Buffer A (make 10ml both - and + NaCl solutions) = lysis buffer
50mM Tris pH 7.4
150mM NaCl
0.2% NP40
Protease inhibitor cocktail (stock = 100X, Sigma)
0.5mM vanadate
15mM EDTA
adjust to 10 ml with H2O
Buffer B = kinase buffer
10mM hepes
10mM MgCl2
50mM NaCl
protease inhibitor
vanadate
(1mM NaN3 if storing overnight or longer)

Western Blot Protocol

1. Perform SDS-PAGE on samples to be analyzed, loading 10-25 ug of total protein per lane.
2. Transfer proteins to PVDF membrane according to the instructions provided by the manufacturer of the membrane and transfer apparatus.
3. Stain the membrane with Ponceau S (or similar product) to assess transfer success, and mark molecular weight standards where appropriate.
4. Rinse the blot TBS -0.05% Tween 20 (TBST).
5. Block the membrane in 5% Non-fat milk in TBST (blocking buffer) for at least 1 hour.

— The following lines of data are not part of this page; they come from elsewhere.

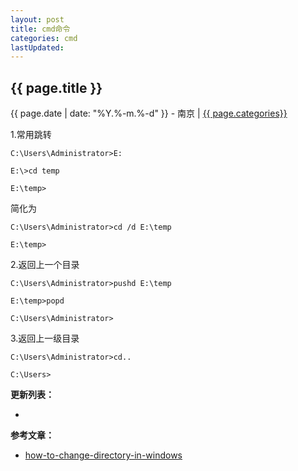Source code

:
 ```yaml
---
layout: post
title: cmd命令
categories: cmd
lastUpdated:
---
```


## {{ page.title }}

{{ page.date | date: "%Y.%-m.%-d" }} - 南京 | <a href="/archive#{{ page.categories }}">{{ page.categories}}</a>


1.常用跳转

```
C:\Users\Administrator>E:

E:\>cd temp

E:\temp>
```

简化为

```
C:\Users\Administrator>cd /d E:\temp

E:\temp>
```

2.返回上一个目录

```
C:\Users\Administrator>pushd E:\temp

E:\temp>popd

C:\Users\Administrator>
```

3.返回上一级目录

```
C:\Users\Administrator>cd..

C:\Users>
```

**更新列表：**

*



**参考文章：**

* [how-to-change-directory-in-windows][1]


[1]: http://stackoverflow.com/questions/17753986/how-to-change-directory-in-windows

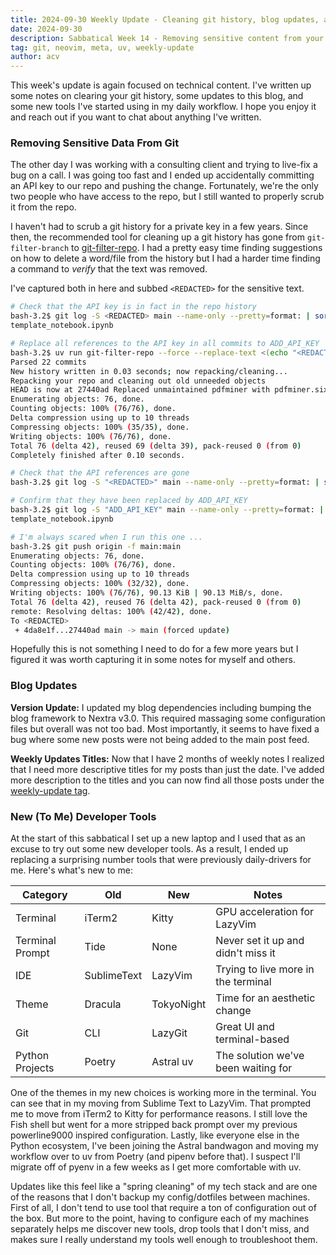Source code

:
 ```yaml
---
title: 2024-09-30 Weekly Update - Cleaning git history, blog updates, and new command line tools 
date: 2024-09-30
description: Sabbatical Week 14 - Removing sensitive content from your git history, framework and title format updates for the blog, and new tools I've started using over the last 3 months.
tag: git, neovim, meta, uv, weekly-update
author: acv
---
```


This week's update is again focused on technical content. I've written up some notes on clearing your git history, some updates to this blog, and some new tools I've started using in my daily workflow. I hope you enjoy it and reach out if you want to chat about anything I've written.

### Removing Sensitive Data From Git

The other day I was working with a consulting client and trying to live-fix a bug on a call. I was going too fast and I ended up accidentally committing an API key to our repo and pushing the change. Fortunately, we're the only two people who have access to the repo, but I still wanted to properly scrub it from the repo.

I haven't had to scrub a git history for a private key in a few years. Since then, the recommended tool for cleaning up a git history has gone from `git-filter-branch` to [git-filter-repo](https://github.com/newren/git-filter-repo). I had a pretty easy time finding suggestions on how to delete a word/file from the history but I had a harder time finding a command to _verify_ that the text was removed.

I've captured both in here and subbed `<REDACTED>` for the sensitive text.

```bash
# Check that the API key is in fact in the repo history
bash-3.2$ git log -S <REDACTED> main --name-only --pretty=format: | sort -u
template_notebook.ipynb

# Replace all references to the API key in all commits to ADD_API_KEY
bash-3.2$ uv run git-filter-repo --force --replace-text <(echo "<REDACTED>==>ADD_API_KEY")
Parsed 22 commits
New history written in 0.03 seconds; now repacking/cleaning...
Repacking your repo and cleaning out old unneeded objects
HEAD is now at 27440ad Replaced unmaintained pdfminer with pdfminer.six (#11)
Enumerating objects: 76, done.
Counting objects: 100% (76/76), done.
Delta compression using up to 10 threads
Compressing objects: 100% (35/35), done.
Writing objects: 100% (76/76), done.
Total 76 (delta 42), reused 69 (delta 39), pack-reused 0 (from 0)
Completely finished after 0.10 seconds.

# Check that the API references are gone
bash-3.2$ git log -S "<REDACTED>" main --name-only --pretty=format: | sort -u

# Confirm that they have been replaced by ADD_API_KEY
bash-3.2$ git log -S "ADD_API_KEY" main --name-only --pretty=format: | sort -u
template_notebook.ipynb

# I'm always scared when I run this one ...
bash-3.2$ git push origin -f main:main
Enumerating objects: 76, done.
Counting objects: 100% (76/76), done.
Delta compression using up to 10 threads
Compressing objects: 100% (32/32), done.
Writing objects: 100% (76/76), 90.13 KiB | 90.13 MiB/s, done.
Total 76 (delta 42), reused 76 (delta 42), pack-reused 0 (from 0)
remote: Resolving deltas: 100% (42/42), done.
To <REDACTED>
 + 4da8e1f...27440ad main -> main (forced update)
```

Hopefully this is not something I need to do for a few more years but I figured it was worth capturing it in some notes for myself and others.

### Blog Updates

**Version Update:** I updated my blog dependencies including bumping the blog framework to Nextra v3.0. This required massaging some configuration files but overall was not too bad. Most importantly, it seems to have fixed a bug where some new posts were not being added to the main post feed.

**Weekly Updates Titles:** Now that I have 2 months of weekly notes I realized that I need more descriptive titles for my posts than just the date. I've added more description to the titles and you can now find all those posts under the [weekly-update tag](https://www.acviana.com/tags/weekly-update).

### New (To Me) Developer Tools

At the start of this sabbatical I set up a new laptop and I used that as an excuse to try out some new developer tools. As a result, I ended up replacing a surprising number tools that were previously daily-drivers for me. Here's what's new to me:

| Category        | Old         | New        | Notes                               |
| --------------- | ----------- | ---------- | ----------------------------------- |
| Terminal        | iTerm2      | Kitty      | GPU acceleration for LazyVim        |
| Terminal Prompt | Tide        | None       | Never set it up and didn't miss it  |
| IDE             | SublimeText | LazyVim    | Trying to live more in the terminal |
| Theme           | Dracula     | TokyoNight | Time for an aesthetic change        |
| Git             | CLI         | LazyGit    | Great UI and terminal-based         |
| Python Projects | Poetry      | Astral uv  | The solution we've been waiting for |

One of the themes in my new choices is working more in the terminal. You can see that in my moving from Sublime Text to LazyVim. That prompted me to move from iTerm2 to Kitty for performance reasons. I still love the Fish shell but went for a more stripped back prompt over my previous powerline9000 inspired configuration. Lastly, like everyone else in the Python ecosystem, I've been joining the Astral bandwagon and moving my workflow over to uv from Poetry (and pipenv before that). I suspect I'll migrate off of pyenv in a few weeks as I get more comfortable with uv.

Updates like this feel like a "spring cleaning" of my tech stack and are one of the reasons that I don't backup my config/dotfiles between machines. First of all, I don't tend to use tool that require a ton of configuration out of the box. But more to the point, having to configure each of my machines separately helps me discover new tools, drop tools that I don't miss, and makes sure I really understand my tools well enough to troubleshoot them.
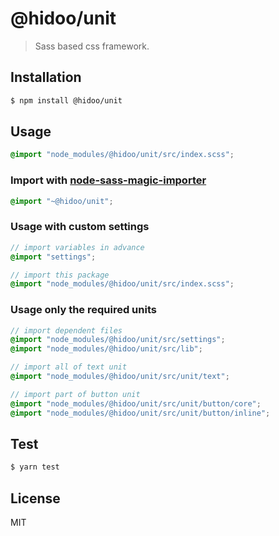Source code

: # @hidoo/unit

> Sass based css framework.

## Installation

```sh
$ npm install @hidoo/unit
```

## Usage

```scss
@import "node_modules/@hidoo/unit/src/index.scss";
```

### Import with [node-sass-magic-importer](https://github.com/maoberlehner/node-sass-magic-importer)

```scss
@import "~@hidoo/unit";
```

### Usage with custom settings

```scss
// import variables in advance
@import "settings";

// import this package
@import "node_modules/@hidoo/unit/src/index.scss";
```

### Usage only the required units

```scss
// import dependent files
@import "node_modules/@hidoo/unit/src/settings";
@import "node_modules/@hidoo/unit/src/lib";

// import all of text unit
@import "node_modules/@hidoo/unit/src/unit/text";

// import part of button unit
@import "node_modules/@hidoo/unit/src/unit/button/core";
@import "node_modules/@hidoo/unit/src/unit/button/inline";
```

## Test

```sh
$ yarn test
```

## License

MIT
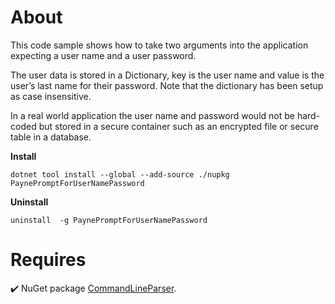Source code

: ﻿# About

This code sample shows how to take two arguments into the application expecting a user name and a user password.

The user data is stored in a Dictionary, key is the user name and value is the user’s last name for their password. Note that the dictionary has been setup as case insensitive.

In a real world application the user name and password would not be hard-coded but stored in a secure container such as an encrypted file or secure table in a database.

**Install**

```
dotnet tool install --global --add-source ./nupkg PaynePromptForUserNamePassword
```

**Uninstall**

```
uninstall  -g PaynePromptForUserNamePassword
```


# Requires

:heavy_check_mark: NuGet package [CommandLineParser](https://www.nuget.org/packages/CommandLineParser).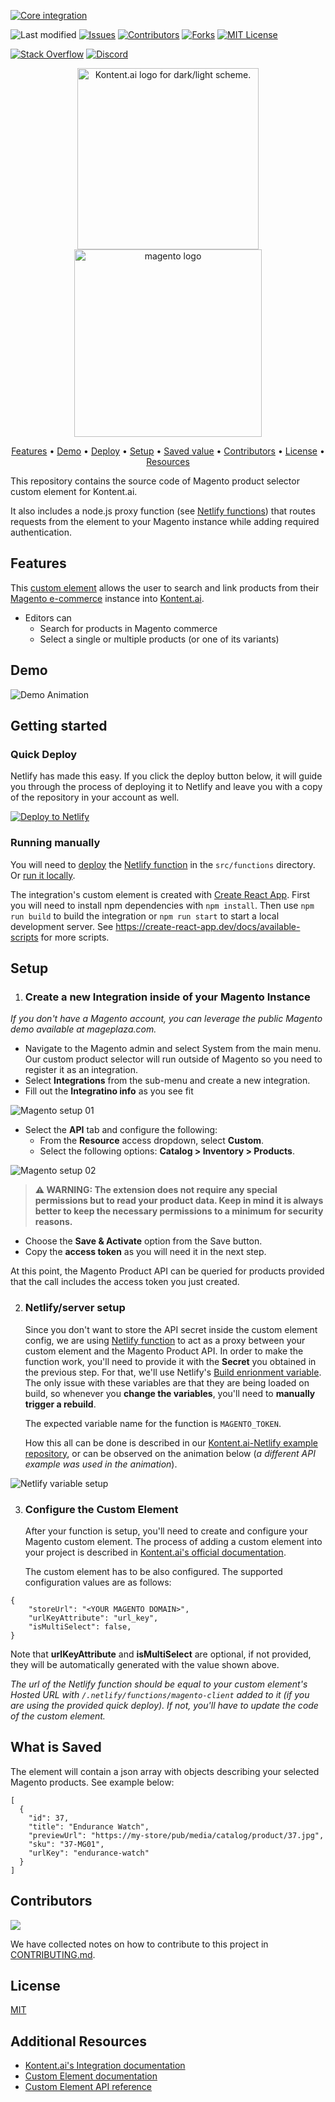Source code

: [![Core integration][core-shield]](https://kontent.ai/integrations/magento)

![Last modified][last-commit]
[![Issues][issues-shield]][issues-url]
[![Contributors][contributors-shield]][contributors-url]
[![Forks][forks-shield]][forks-url]
[![MIT License][license-shield]][license-url]

[![Stack Overflow][stack-shield]](https://stackoverflow.com/tags/kontent-ai)
[![Discord][discord-shield]](https://discord.gg/SKCxwPtevJ)

<p align="center">
<picture>
  <source media="(prefers-color-scheme: dark)" srcset="docs/kai-logo-hor-neg-rgb.svg">
  <img alt="Kontent.ai logo for dark/light scheme." src="docs/kai-logo-hor-pos-rgb.svg" width="290">
</picture>
<image src="docs/magento-logo.png" alt="magento logo" width="300">
</p>

<p align="center">
  <a href="#features">Features</a> •
  <a href="#demo">Demo</a> •
  <a href="#quick-deploy">Deploy</a> •
  <a href="#setup">Setup</a> •
  <a href="#what-is-saved">Saved value</a> •
  <a href="#contributors">Contributors</a> •
  <a href="#license">License</a> •
  <a href="#additional-resources">Resources</a>
</p>

This repository contains the source code of Magento product selector custom element for Kontent.ai. 

It also includes a node.js proxy function (see [Netlify functions](https://docs.netlify.com/functions/overview/)) that routes requests from the element to your Magento instance while adding required authentication. 

## Features
This  [custom element](https://kontent.ai/learn/tutorials/develop-apps/integrate/integrating-your-own-content-editing-features) allows the user to search and link products from their [Magento e-commerce](https://magento.com/) instance into [Kontent.ai](https://kontent.ai).

- Editors can
  - Search for products in Magento commerce
  - Select a single or multiple products (or one of its variants)

## Demo

![Demo Animation][product-demo]

## Getting started

### Quick Deploy

Netlify has made this easy. If you click the deploy button below, it will guide you through the process of deploying it to Netlify and leave you with a copy of the repository in your account as well.

[![Deploy to Netlify](https://www.netlify.com/img/deploy/button.svg)](https://app.netlify.com/start/deploy?repository=https://github.com/kontent-ai/custom-element-magento)

### Running manually

You will need to [deploy](https://docs.netlify.com/functions/deploy/?fn-language=ts) the [Netlify function](https://docs.netlify.com/functions/overview/) in the `src/functions` directory.
Or [run it locally](https://docs.netlify.com/functions/build/#test-locally).

The integration's custom element is created with [Create React App](https://create-react-app.dev/). First you will need to install npm dependencies with `npm install`. Then use `npm run build` to build the integration or `npm run start` to start a local development server. See https://create-react-app.dev/docs/available-scripts for more scripts.

## Setup
1. ### Create a new Integration inside of your Magento Instance

_If you don't have a Magento account, you can leverage the public Magento demo available at mageplaza.com._

- Navigate to the Magento admin and select System from the main menu. Our custom product selector will run outside of Magento so you need to register it as an integration.
- Select **Integrations** from the sub-menu and create a new integration.
- Fill out the **Integratino info** as you see fit

![Magento setup 01](docs/magento-admin01.jpg)

- Select the **API** tab and configure the following:
  - From the **Resource** access dropdown, select **Custom**.
  - Select the following options: **Catalog > Inventory > Products**.

![Magento setup 02](docs/magento-admin02.jpg)

> **⚠ WARNING: The extension does not require any special permissions but to read your product data. Keep in mind it is always better to keep the necessary permissions to a minimum for security reasons.**

- Choose the **Save & Activate** option from the Save button.
- Copy the **access token** as you will need it in the next step. 

At this point, the Magento Product API can be queried for products provided that the call includes the access token you just created.

2. ### Netlify/server setup
    Since you don't want to store the API secret inside the custom element config, we are using [Netlify function](https://docs.netlify.com/functions/overview/) to act as a proxy between your custom element and the Magento Product API. In order to make the function work, you'll need to provide it with the **Secret** you obtained in the previous step. For that, we'll use Netlify's [Build enrionment variable](https://docs.netlify.com/configure-builds/environment-variables/). The only issue with these variables are that they are being loaded on build, so whenever you **change the variables**, you'll need to **manually trigger a rebuild**. 

    The expected variable name for the function is `MAGENTO_TOKEN`.

    How this all can be done is described in our [Kontent.ai-Netlify example repository](https://github.com/kontent-ai/netlify-webhook-processor#setup), or can be observed on the animation below (_a different API example was used in the animation_).

![Netlify variable setup](docs/function_setup.gif?raw=true)

3. ### Configure the Custom Element 
    After your function is setup, you'll need to create and configure your Magento custom element. The process of adding a custom element into your project is described in [Kontent.ai's official documentation](https://kontent.ai/learn/tutorials/develop-apps/integrate/content-editing-extensions). 

    The custom element has to be also configured. The supported configuration values are as follows:

```
{
    "storeUrl": "<YOUR MAGENTO DOMAIN>",
    "urlKeyAttribute": "url_key",
    "isMultiSelect": false,
}
```
Note that **urlKeyAttribute** and **isMultiSelect** are optional, if not provided, they will be automatically generated with the value shown above.

_The url of the Netlify function should be equal to your custom element's Hosted URL with `/.netlify/functions/magento-client` added to it (if you are using the provided quick deploy). If not, you'll have to update the code of the custom element._

## What is Saved
The element will contain a json array with objects describing your selected Magento products. See example below:

```
[
  {
    "id": 37,
    "title": "Endurance Watch",
    "previewUrl": "https://my-store/pub/media/catalog/product/37.jpg",
    "sku": "37-MG01",
    "urlKey": "endurance-watch"
  }
]
```

## Contributors
<a href="https://github.com/kontent-ai/custom-element-magento/graphs/contributors">
  <img src="https://contrib.rocks/image?repo=kontent-ai/custom-element-magento" />
</a>

We have collected notes on how to contribute to this project in [CONTRIBUTING.md](CONTRIBUTING.md).

## License

[MIT](https://tldrlegal.com/license/mit-license)

## Additional Resources

- [Kontent.ai's Integration documentation](https://kontent.ai/learn/tutorials/develop-apps/integrate/integrations-overview)
- [Custom Element documentation](https://kontent.ai/learn/tutorials/develop-apps/integrate/content-editing-extensions)
- [Custom Element API reference](https://kontent.ai/learn/reference/custom-elements-js-api)


[last-commit]: https://img.shields.io/github/last-commit/kontent-ai/custom-element-magento?style=for-the-badge
[contributors-shield]: https://img.shields.io/github/contributors/kontent-ai/custom-element-magento.svg?style=for-the-badge
[contributors-url]: https://github.com/kontent-ai/custom-element-magento/graphs/contributors
[forks-shield]: https://img.shields.io/github/forks/kontent-ai/custom-element-magento.svg?style=for-the-badge
[forks-url]: https://github.com/kontent-ai/custom-element-magento/network/members
[stars-shield]: https://img.shields.io/github/stars/kontent-ai/custom-element-magento.svg?style=for-the-badge
[stars-url]: https://github.com/kontent-ai/custom-element-magento/stargazers
[issues-shield]: https://img.shields.io/github/issues/kontent-ai/custom-element-magento.svg?style=for-the-badge
[issues-url]: https://github.com/kontent-ai/custom-element-magento/issues
[license-shield]: https://img.shields.io/github/license/kontent-ai/custom-element-magento.svg?style=for-the-badge
[license-url]: https://github.com/kontent-ai/custom-element-magento/blob/master/LICENSE
[core-shield]: https://img.shields.io/static/v1?label=&message=core%20integration&color=FF5733&style=for-the-badge
[stack-shield]: https://img.shields.io/badge/Stack%20Overflow-ASK%20NOW-FE7A16.svg?logo=stackoverflow&logoColor=white&style=for-the-badge
[discord-shield]: https://img.shields.io/discord/821885171984891914?label=Discord&logo=Discord&logoColor=white&style=for-the-badge
[product-demo]: docs/demo.gif?raw=true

6. Wash the membrane in TBST three times for 10 minutes each.
7. Dilute primary antibody in blocking buffer and incubate overnight at 4C with gentle rocking.
8. Wash the membrane in TBST three times for 10 minutes each.
9. Incubate the membrane in diluted HRP conjugated secondary antibody in blocking buffer (as per manufacturer's instructions) for 1 hour at room temperature.
10. Wash the blot in TBST three times for 10 minutes each (this step can be repeated as required to reduce background).
11. Apply the detection reagent of choice in accordance with the manufacturer's instructions.